▶ [Task] Nothing but the lines from the one containing "babaMdha mukuTaM tasayx" through the end of the data should be output, each reproduced exactly.

[Document images with source code]

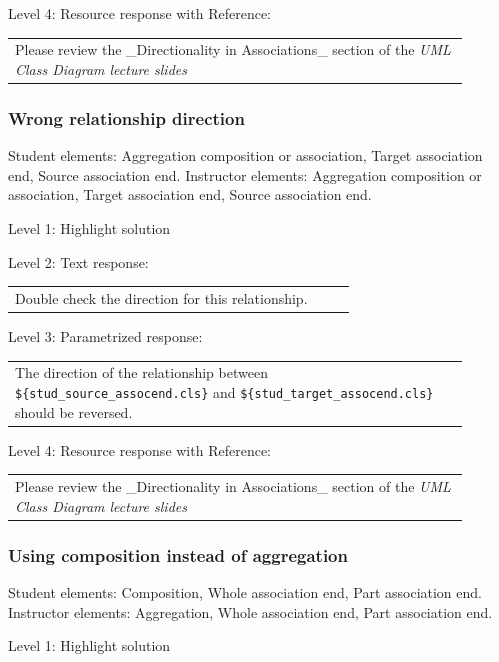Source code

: \noindent Level 4: Resource response with Reference: \medskip

\begin{tabular}{|p{0.9\linewidth}}
Please review the _Directionality in Associations_ section of the \textit{UML Class Diagram lecture slides}
\end{tabular} \medskip


\subsubsection{Wrong relationship direction}

Student elements: Aggregation composition or association, Target association end, Source association end. Instructor elements: Aggregation composition or association, Target association end, Source association end. \medskip

\noindent Level 1: Highlight solution  \medskip

\noindent Level 2: Text response: \medskip

\begin{tabular}{|p{0.9\linewidth}}
Double check the direction for this relationship.
\end{tabular} \medskip

\noindent Level 3: Parametrized response: \medskip

\begin{tabular}{|p{0.9\linewidth}}
The direction of the relationship between \verb|${stud_source_assocend.cls}| and \verb|${stud_target_assocend.cls}| should be reversed.
\end{tabular} \medskip

\noindent Level 4: Resource response with Reference: \medskip

\begin{tabular}{|p{0.9\linewidth}}
Please review the _Directionality in Associations_ section of the \textit{UML Class Diagram lecture slides}
\end{tabular} \medskip


\subsubsection{Using composition instead of aggregation}

Student elements: Composition, Whole association end, Part association end. Instructor elements: Aggregation, Whole association end, Part association end. \medskip

\noindent Level 1: Highlight solution  \medskip


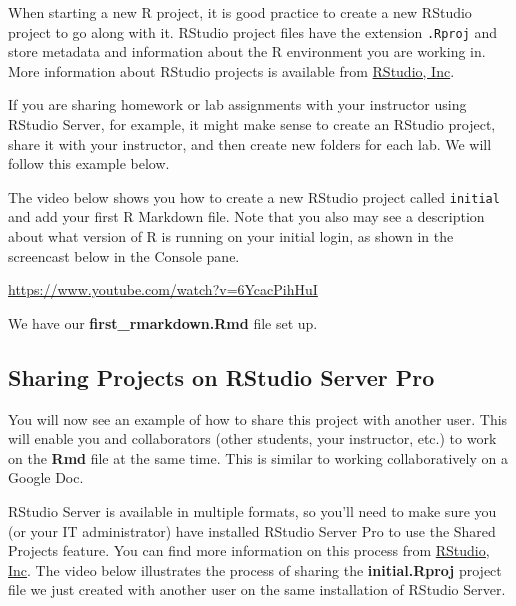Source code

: \documentclass[]{tufte-book}
\begin{document}
When starting a new R project, it is good practice to create a new RStudio project to go along with it. RStudio project files have the extension \texttt{.Rproj} and store metadata and information about the R environment you are working in. More information about RStudio projects is available from \href{https://support.rstudio.com/hc/en-us/articles/200526207-Using-Projects}{RStudio, Inc}.

If you are sharing homework or lab assignments with your instructor using RStudio Server, for example, it might make sense to create an RStudio project, share it with your instructor, and then create new folders for each lab. We will follow this example below.

The video below shows you how to create a new RStudio project called \texttt{initial} and add your first R Markdown file. Note that you also may see a description about what version of R is running on your initial login, as shown in the screencast below in the Console pane.

\vspace{0.1in}\begin{center}\footnotesize{\url{https://www.youtube.com/watch?v=6YcacPihHuI}}\end{center}\vspace{0.1in}

We have our \textbf{first\_rmarkdown.Rmd} file set up.

\subsection{Sharing Projects on RStudio Server Pro}\label{sharing-projects-on-rstudio-server-pro}

You will now see an example of how to share this project with another user. This will enable you and collaborators (other students, your instructor, etc.) to work on the \textbf{Rmd} file at the same time. This is similar to working collaboratively on a Google Doc.

RStudio Server is available in multiple formats, so you'll need to make sure you (or your IT administrator) have installed RStudio Server Pro to use the Shared Projects feature. You can find more information on this process from \href{https://support.rstudio.com/hc/en-us/articles/211659737-Sharing-Projects-in-RStudio-Server-Pro}{RStudio, Inc}. The video below illustrates the process of sharing the \textbf{initial.Rproj} project file we just created with another user on the same installation of RStudio Server.
\end{document}
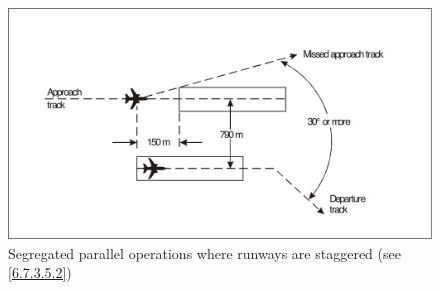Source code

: \documentclass[../main.tex]{subfiles}
\begin{document}
    \vfill
    \begin{figure}[!ht]
        \centering
        \includegraphics[width=14cm]{Images/Fig 6-3.png}
        \caption[Segregated parallel operations where runways are staggered]{Segregated parallel operations where runways are staggered (see \ref{6.7.3.5.2})}
        \label{fig:6-3}
    \end{figure}

    \newpage
\end{document}

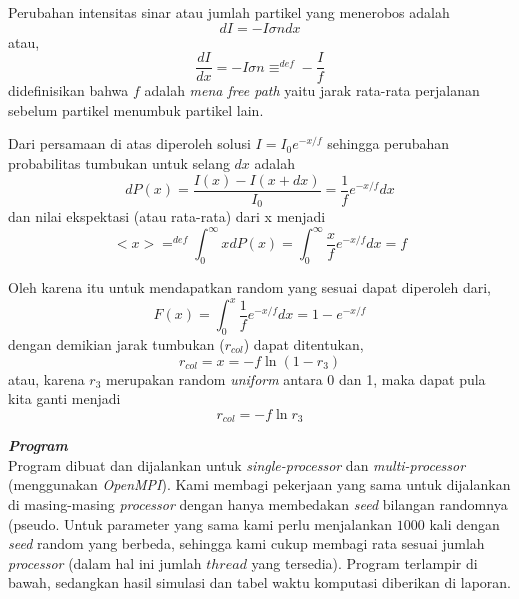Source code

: \documentclass[paper=a4, fontsize=11pt]{scrartcl}
\numberwithin{equation}{section} %
\numberwithin{figure}{section} %
\numberwithin{table}{section} %
\begin{document}
Perubahan intensitas sinar atau jumlah partikel yang menerobos adalah
\begin{equation*}
dI = -I \sigma n dx
\end{equation*}
atau,
\begin{equation*}
\frac{dI}{dx} = -I \sigma n \equiv^{def} -\frac{I}{f}
\end{equation*}
didefinisikan bahwa $f$ adalah \textit{mena free path} yaitu jarak rata-rata perjalanan sebelum partikel menumbuk partikel lain.

Dari persamaan di atas diperoleh solusi $I = I_0 e^{-x/f}$ sehingga perubahan probabilitas tumbukan untuk selang $dx$ adalah
\begin{equation*}
dP(x) = \frac{I(x) - I(x+dx)}{I_0} = \frac{1}{f} e^{-x/f} dx
\end{equation*}
dan nilai ekspektasi (atau rata-rata) dari x menjadi
\begin{equation*}
<x> =^{def} \int_0^{\infty} x dP(x) = \int_0^{\infty} \frac{x}{f} e^{-x/f} dx = f
\end{equation*}

Oleh karena itu untuk mendapatkan random yang sesuai dapat diperoleh dari,
\begin{equation*}
F(x) = \int_0^x \frac{1}{f} e^{-x/f} dx = 1 - e^{-x/f}
\end{equation*}
dengan demikian jarak tumbukan ($r_{col}$) dapat ditentukan,
\begin{equation*}
r_{col} = x = -f \ln (1-r_3)
\end{equation*}
atau, karena $r_3$ merupakan random \textit{uniform} antara 0 dan 1, maka dapat pula kita ganti menjadi
\begin{equation*}
r_{col} = -f \ln r_3
\end{equation*}

\vspace{1.5cm}
\textbf{\textit{Program}}\\
Program dibuat dan dijalankan untuk \textit{single-processor} dan \textit{multi-processor} (menggunakan \textit{OpenMPI}). Kami membagi pekerjaan yang sama untuk dijalankan di masing-masing \textit{processor} dengan hanya membedakan \textit{seed} bilangan randomnya (pseudo. Untuk parameter yang sama kami perlu menjalankan $1000$ kali dengan \textit{seed} random yang berbeda, sehingga kami cukup membagi rata sesuai jumlah \textit{processor} (dalam hal ini jumlah $thread$ yang tersedia). Program terlampir di bawah, sedangkan hasil simulasi dan tabel waktu komputasi diberikan di laporan.
\end{document}

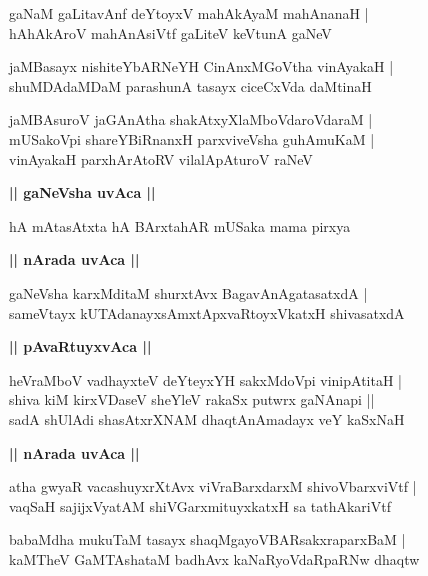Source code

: \documentclass[twoside,12pt,openright]{book}
\newcounter{shloka}[chapter]
\def\uvaca#1{\centerline{{\large\textbf{#1}}}}
\begin{document}
\begin{shloka}%
gaNaM gaLitavAnf deYtoyxV mahAkAyaM mahAnanaH |\\
hAhAkAroV mahAnAsiVtf gaLiteV keVtunA gaNeV 
\end{shloka}

\begin{shloka}%
jaMBasayx nishiteYbARNeYH CinAnxMGoVtha vinAyakaH |\\
shuMDAdaMDaM parashunA tasayx ciceCxVda daMtinaH 
\end{shloka}

\begin{shloka}%
jaMBAsuroV jaGAnAtha shakAtxyXlaMboVdaroVdaraM |\\
mUSakoVpi shareYBiRnanxH parxviveVsha guhAmuKaM |\\
vinAyakaH parxhArAtoRV vilalApAturoV raNeV 
\end{shloka}

\uvaca{|| gaNeVsha uvAca ||}

\begin{shloka}%
hA mAtasAtxta hA BArxtahAR mUSaka mama pirxya 
\end{shloka}

\uvaca{|| nArada uvAca ||}

\begin{shloka}%
gaNeVsha karxMditaM shurxtAvx BagavAnAgatasatxdA |\\
sameVtayx kUTAdanayxsAmxtApxvaRtoyxVkatxH shivasatxdA 
\end{shloka}

\uvaca{|| pAvaRtuyxvAca ||}

\begin{shloka}%
heVraMboV vadhayxteV deYteyxYH sakxMdoVpi vinipAtitaH |\\
shiva kiM kirxVDaseV sheYleV rakaSx putwrx gaNAnapi ||\\
sadA shUlAdi shasAtxrXNAM dhaqtAnAmadayx veY kaSxNaH 
\end{shloka}

\uvaca{|| nArada uvAca ||}

\begin{shloka}%
atha gwyaR vacashuyxrXtAvx viVraBarxdarxM shivoVbarxviVtf |\\
vaqSaH sajijxVyatAM shiVGarxmituyxkatxH sa tathAkariVtf 
\end{shloka}

\begin{shloka}%
babaMdha mukuTaM tasayx shaqMgayoVBARsakxraparxBaM |\\
kaMTheV GaMTAshataM badhAvx kaNaRyoVdaRpaRNw dhaqtw 
\end{shloka}
\end{document}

▶ [Response area]
babaMdha mukuTaM tasayx shaqMgayoVBARsakxraparxBaM |\\
kaMTheV GaMTAshataM badhAvx kaNaRyoVdaRpaRNw dhaqtw 
\end{shloka}
\end{document}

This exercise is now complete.